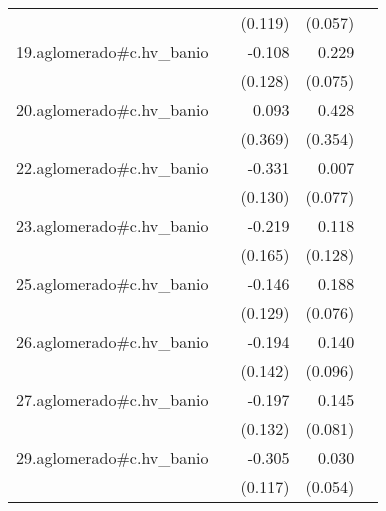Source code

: {\begin{longtable}{l*{4}{D{.}{.}{-1}}}
            &                     &     (0.119)         &     (0.057)         &                     \\
\addlinespace
19.aglomerado#c.hv\_banio&                     &      -0.108         &       0.229\sym{**} &                     \\
            &                     &     (0.128)         &     (0.075)         &                     \\
\addlinespace
20.aglomerado#c.hv\_banio&                     &       0.093         &       0.428         &                     \\
            &                     &     (0.369)         &     (0.354)         &                     \\
\addlinespace
22.aglomerado#c.hv\_banio&                     &      -0.331\sym{*}  &       0.007         &                     \\
            &                     &     (0.130)         &     (0.077)         &                     \\
\addlinespace
23.aglomerado#c.hv\_banio&                     &      -0.219         &       0.118         &                     \\
            &                     &     (0.165)         &     (0.128)         &                     \\
\addlinespace
25.aglomerado#c.hv\_banio&                     &      -0.146         &       0.188\sym{*}  &                     \\
            &                     &     (0.129)         &     (0.076)         &                     \\
\addlinespace
26.aglomerado#c.hv\_banio&                     &      -0.194         &       0.140         &                     \\
            &                     &     (0.142)         &     (0.096)         &                     \\
\addlinespace
27.aglomerado#c.hv\_banio&                     &      -0.197         &       0.145         &                     \\
            &                     &     (0.132)         &     (0.081)         &                     \\
\addlinespace
29.aglomerado#c.hv\_banio&                     &      -0.305\sym{**} &       0.030         &                     \\
            &                     &     (0.117)         &     (0.054)         &                     \\

\end{longtable}}
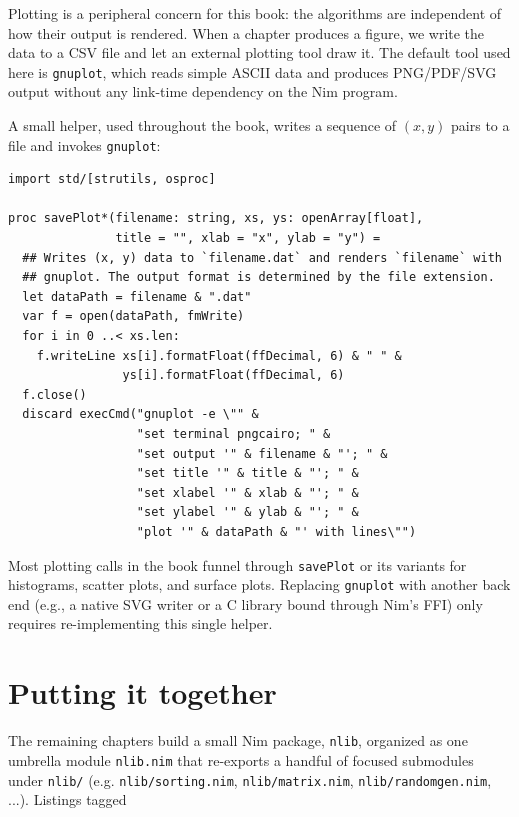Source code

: \documentclass[justified, sixbynine]{tufte-book}
\def\ft{\small\tt}
\theoremstyle{plain}%
\newtheorem * {corollary}{Corollary}
\theoremstyle{definition}
\theoremstyle{remark}
\newtheorem * {remark}{Remark}
\newtheorem * {note}{Note}
\begin{document}
\begin{fullwidth}

Plotting is a peripheral concern for this book: the algorithms are independent of how their output is rendered. When a chapter produces a figure, we write the data to a CSV file and let an external plotting tool draw it. The default tool used here is {\ft gnuplot}, which reads simple ASCII data and produces PNG/PDF/SVG output without any link-time dependency on the Nim program.

A small helper, used throughout the book, writes a sequence of $(x, y)$ pairs to a file and invokes {\ft gnuplot}:

\begin{lstlisting}[caption={in file: {\ft nlib/plotting.nim}}]
import std/[strutils, osproc]

proc savePlot*(filename: string, xs, ys: openArray[float],
               title = "", xlab = "x", ylab = "y") =
  ## Writes (x, y) data to `filename.dat` and renders `filename` with
  ## gnuplot. The output format is determined by the file extension.
  let dataPath = filename & ".dat"
  var f = open(dataPath, fmWrite)
  for i in 0 ..< xs.len:
    f.writeLine xs[i].formatFloat(ffDecimal, 6) & " " &
                ys[i].formatFloat(ffDecimal, 6)
  f.close()
  discard execCmd("gnuplot -e \"" &
                  "set terminal pngcairo; " &
                  "set output '" & filename & "'; " &
                  "set title '" & title & "'; " &
                  "set xlabel '" & xlab & "'; " &
                  "set ylabel '" & ylab & "'; " &
                  "plot '" & dataPath & "' with lines\"")
\end{lstlisting}

Most plotting calls in the book funnel through {\ft savePlot} or its variants for histograms, scatter plots, and surface plots. Replacing {\ft gnuplot} with another back end (e.g., a native SVG writer or a C library bound through Nim's FFI) only requires re-implementing this single helper.

\goodbreak\section{Putting it together}

The remaining chapters build a small Nim package, {\ft nlib}, organized as one umbrella module {\ft nlib.nim} that re-exports a handful of focused submodules under {\ft nlib/} (e.g. {\ft nlib/sorting.nim}, {\ft nlib/matrix.nim}, {\ft nlib/randomgen.nim}, ...). Listings tagged


\end{fullwidth}
\end{document}
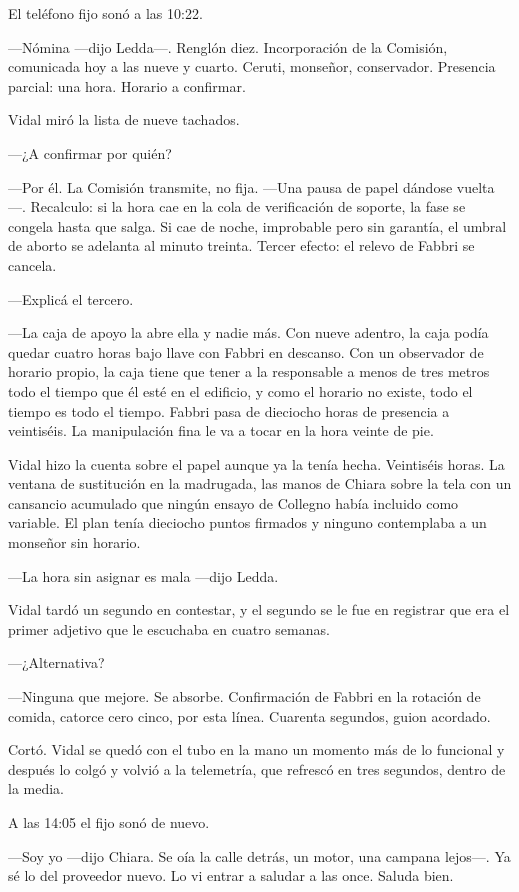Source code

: El teléfono fijo sonó a las 10:22.

---Nómina ---dijo Ledda---. Renglón diez. Incorporación de la Comisión, comunicada hoy a las nueve y cuarto. Ceruti, monseñor, conservador. Presencia parcial: una hora. Horario a confirmar.

Vidal miró la lista de nueve tachados.

---¿A confirmar por quién?

---Por él. La Comisión transmite, no fija. ---Una pausa de papel dándose vuelta---. Recalculo: si la hora cae en la cola de verificación de soporte, la fase se congela hasta que salga. Si cae de noche, improbable pero sin garantía, el umbral de aborto se adelanta al minuto treinta. Tercer efecto: el relevo de Fabbri se cancela.

---Explicá el tercero.

---La caja de apoyo la abre ella y nadie más. Con nueve adentro, la caja podía quedar cuatro horas bajo llave con Fabbri en descanso. Con un observador de horario propio, la caja tiene que tener a la responsable a menos de tres metros todo el tiempo que él esté en el edificio, y como el horario no existe, todo el tiempo es todo el tiempo. Fabbri pasa de dieciocho horas de presencia a veintiséis. La manipulación fina le va a tocar en la hora veinte de pie.

Vidal hizo la cuenta sobre el papel aunque ya la tenía hecha. Veintiséis horas. La ventana de sustitución en la madrugada, las manos de Chiara sobre la tela con un cansancio acumulado que ningún ensayo de Collegno había incluido como variable. El plan tenía dieciocho puntos firmados y ninguno contemplaba a un monseñor sin horario.

---La hora sin asignar es mala ---dijo Ledda.

Vidal tardó un segundo en contestar, y el segundo se le fue en registrar que era el primer adjetivo que le escuchaba en cuatro semanas.

---¿Alternativa?

---Ninguna que mejore. Se absorbe. Confirmación de Fabbri en la rotación de comida, catorce cero cinco, por esta línea. Cuarenta segundos, guion acordado.

Cortó. Vidal se quedó con el tubo en la mano un momento más de lo funcional y después lo colgó y volvió a la telemetría, que refrescó en tres segundos, dentro de la media.

A las 14:05 el fijo sonó de nuevo.

---Soy yo ---dijo Chiara. Se oía la calle detrás, un motor, una campana lejos---. Ya sé lo del proveedor nuevo. Lo vi entrar a saludar a las once. Saluda bien.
_ _ _ _
:: WHAT THE TASK REQUIRES ::
Restate every line above word for word. Do not carry over the images.

:: TASK RESULT ::
Source code

: {\begin{longtable}{l*{4}{D{.}{.}{-1}}}
            &                     &     (0.119)         &     (0.057)         &                     \\
\addlinespace
19.aglomerado#c.hv\_banio&                     &      -0.108         &       0.229\sym{**} &                     \\
            &                     &     (0.128)         &     (0.075)         &                     \\
\addlinespace
20.aglomerado#c.hv\_banio&                     &       0.093         &       0.428         &                     \\
            &                     &     (0.369)         &     (0.354)         &                     \\
\addlinespace
22.aglomerado#c.hv\_banio&                     &      -0.331\sym{*}  &       0.007         &                     \\
            &                     &     (0.130)         &     (0.077)         &                     \\
\addlinespace
23.aglomerado#c.hv\_banio&                     &      -0.219         &       0.118         &                     \\
            &                     &     (0.165)         &     (0.128)         &                     \\
\addlinespace
25.aglomerado#c.hv\_banio&                     &      -0.146         &       0.188\sym{*}  &                     \\
            &                     &     (0.129)         &     (0.076)         &                     \\
\addlinespace
26.aglomerado#c.hv\_banio&                     &      -0.194         &       0.140         &                     \\
            &                     &     (0.142)         &     (0.096)         &                     \\
\addlinespace
27.aglomerado#c.hv\_banio&                     &      -0.197         &       0.145         &                     \\
            &                     &     (0.132)         &     (0.081)         &                     \\
\addlinespace
29.aglomerado#c.hv\_banio&                     &      -0.305\sym{**} &       0.030         &                     \\
            &                     &     (0.117)         &     (0.054)         &                     \\

\end{longtable}}
Source code

: \documentclass[justified, sixbynine]{tufte-book}
\def\ft{\small\tt}
\theoremstyle{plain}%
\newtheorem * {corollary}{Corollary}
\theoremstyle{definition}
\theoremstyle{remark}
\newtheorem * {remark}{Remark}
\newtheorem * {note}{Note}
\begin{document}
\begin{fullwidth}

Plotting is a peripheral concern for this book: the algorithms are independent of how their output is rendered. When a chapter produces a figure, we write the data to a CSV file and let an external plotting tool draw it. The default tool used here is {\ft gnuplot}, which reads simple ASCII data and produces PNG/PDF/SVG output without any link-time dependency on the Nim program.

A small helper, used throughout the book, writes a sequence of $(x, y)$ pairs to a file and invokes {\ft gnuplot}:

\begin{lstlisting}[caption={in file: {\ft nlib/plotting.nim}}]
import std/[strutils, osproc]

proc savePlot*(filename: string, xs, ys: openArray[float],
               title = "", xlab = "x", ylab = "y") =
  ## Writes (x, y) data to `filename.dat` and renders `filename` with
  ## gnuplot. The output format is determined by the file extension.
  let dataPath = filename & ".dat"
  var f = open(dataPath, fmWrite)
  for i in 0 ..< xs.len:
    f.writeLine xs[i].formatFloat(ffDecimal, 6) & " " &
                ys[i].formatFloat(ffDecimal, 6)
  f.close()
  discard execCmd("gnuplot -e \"" &
                  "set terminal pngcairo; " &
                  "set output '" & filename & "'; " &
                  "set title '" & title & "'; " &
                  "set xlabel '" & xlab & "'; " &
                  "set ylabel '" & ylab & "'; " &
                  "plot '" & dataPath & "' with lines\"")
\end{lstlisting}

Most plotting calls in the book funnel through {\ft savePlot} or its variants for histograms, scatter plots, and surface plots. Replacing {\ft gnuplot} with another back end (e.g., a native SVG writer or a C library bound through Nim's FFI) only requires re-implementing this single helper.

\goodbreak\section{Putting it together}

The remaining chapters build a small Nim package, {\ft nlib}, organized as one umbrella module {\ft nlib.nim} that re-exports a handful of focused submodules under {\ft nlib/} (e.g. {\ft nlib/sorting.nim}, {\ft nlib/matrix.nim}, {\ft nlib/randomgen.nim}, ...). Listings tagged


\end{fullwidth}
\end{document}
Source code

: El teléfono fijo sonó a las 10:22.

---Nómina ---dijo Ledda---. Renglón diez. Incorporación de la Comisión, comunicada hoy a las nueve y cuarto. Ceruti, monseñor, conservador. Presencia parcial: una hora. Horario a confirmar.

Vidal miró la lista de nueve tachados.

---¿A confirmar por quién?

---Por él. La Comisión transmite, no fija. ---Una pausa de papel dándose vuelta---. Recalculo: si la hora cae en la cola de verificación de soporte, la fase se congela hasta que salga. Si cae de noche, improbable pero sin garantía, el umbral de aborto se adelanta al minuto treinta. Tercer efecto: el relevo de Fabbri se cancela.

---Explicá el tercero.

---La caja de apoyo la abre ella y nadie más. Con nueve adentro, la caja podía quedar cuatro horas bajo llave con Fabbri en descanso. Con un observador de horario propio, la caja tiene que tener a la responsable a menos de tres metros todo el tiempo que él esté en el edificio, y como el horario no existe, todo el tiempo es todo el tiempo. Fabbri pasa de dieciocho horas de presencia a veintiséis. La manipulación fina le va a tocar en la hora veinte de pie.

Vidal hizo la cuenta sobre el papel aunque ya la tenía hecha. Veintiséis horas. La ventana de sustitución en la madrugada, las manos de Chiara sobre la tela con un cansancio acumulado que ningún ensayo de Collegno había incluido como variable. El plan tenía dieciocho puntos firmados y ninguno contemplaba a un monseñor sin horario.

---La hora sin asignar es mala ---dijo Ledda.

Vidal tardó un segundo en contestar, y el segundo se le fue en registrar que era el primer adjetivo que le escuchaba en cuatro semanas.

---¿Alternativa?

---Ninguna que mejore. Se absorbe. Confirmación de Fabbri en la rotación de comida, catorce cero cinco, por esta línea. Cuarenta segundos, guion acordado.

Cortó. Vidal se quedó con el tubo en la mano un momento más de lo funcional y después lo colgó y volvió a la telemetría, que refrescó en tres segundos, dentro de la media.

A las 14:05 el fijo sonó de nuevo.

---Soy yo ---dijo Chiara. Se oía la calle detrás, un motor, una campana lejos---. Ya sé lo del proveedor nuevo. Lo vi entrar a saludar a las once. Saluda bien.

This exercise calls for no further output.